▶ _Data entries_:
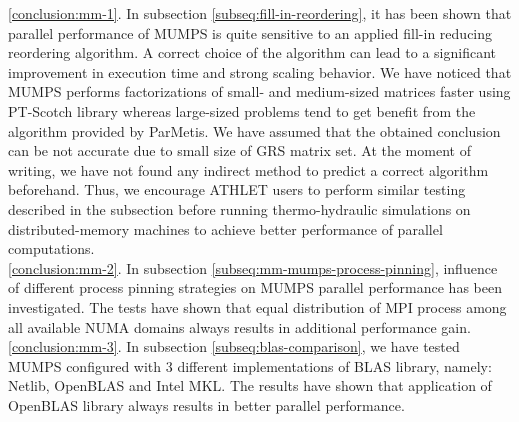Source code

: \ref{conclusion:mm-1}. In subsection \ref{subseq:fill-in-reordering}, it has been shown that parallel performance of MUMPS is quite sensitive to an applied fill-in reducing reordering algorithm. A correct choice of the algorithm can lead to a significant improvement in execution time and strong scaling behavior. We have noticed that MUMPS performs factorizations of small- and medium-sized matrices faster using PT-Scotch library whereas large-sized problems tend to get benefit from the algorithm provided by ParMetis. We have assumed that the obtained conclusion can be not accurate due to small size of GRS matrix set. At the moment of writing,  we have not found any indirect method to predict a correct algorithm beforehand. Thus, we encourage ATHLET users to perform similar testing described in the subsection before running thermo-hydraulic simulations on distributed-memory machines to achieve better performance of parallel computations.\\




\ref{conclusion:mm-2}. In subsection \ref{subseq:mm-mumps-process-pinning}, influence of different process pinning strategies on MUMPS parallel performance has been investigated. The tests have shown that equal distribution of MPI process among all available NUMA domains always results in additional performance gain.\\ %


\ref{conclusion:mm-3}. 
In subsection \ref{subseq:blas-comparison},
we have tested MUMPS configured with 3 different implementations of BLAS library, namely: Netlib, OpenBLAS and Intel MKL. The results have shown that application of OpenBLAS library always results in better parallel performance.\\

▶ _PROBLEM DETAILS_: In the reply, each line of the data must appear exactly as written, and no picture may appear.

▶ _RESPONSE TO THIS EXERCISE_:
Source code

: \ref{conclusion:mm-1}. In subsection \ref{subseq:fill-in-reordering}, it has been shown that parallel performance of MUMPS is quite sensitive to an applied fill-in reducing reordering algorithm. A correct choice of the algorithm can lead to a significant improvement in execution time and strong scaling behavior. We have noticed that MUMPS performs factorizations of small- and medium-sized matrices faster using PT-Scotch library whereas large-sized problems tend to get benefit from the algorithm provided by ParMetis. We have assumed that the obtained conclusion can be not accurate due to small size of GRS matrix set. At the moment of writing,  we have not found any indirect method to predict a correct algorithm beforehand. Thus, we encourage ATHLET users to perform similar testing described in the subsection before running thermo-hydraulic simulations on distributed-memory machines to achieve better performance of parallel computations.\\




\ref{conclusion:mm-2}. In subsection \ref{subseq:mm-mumps-process-pinning}, influence of different process pinning strategies on MUMPS parallel performance has been investigated. The tests have shown that equal distribution of MPI process among all available NUMA domains always results in additional performance gain.\\ %


\ref{conclusion:mm-3}. 
In subsection \ref{subseq:blas-comparison},
we have tested MUMPS configured with 3 different implementations of BLAS library, namely: Netlib, OpenBLAS and Intel MKL. The results have shown that application of OpenBLAS library always results in better parallel performance.\\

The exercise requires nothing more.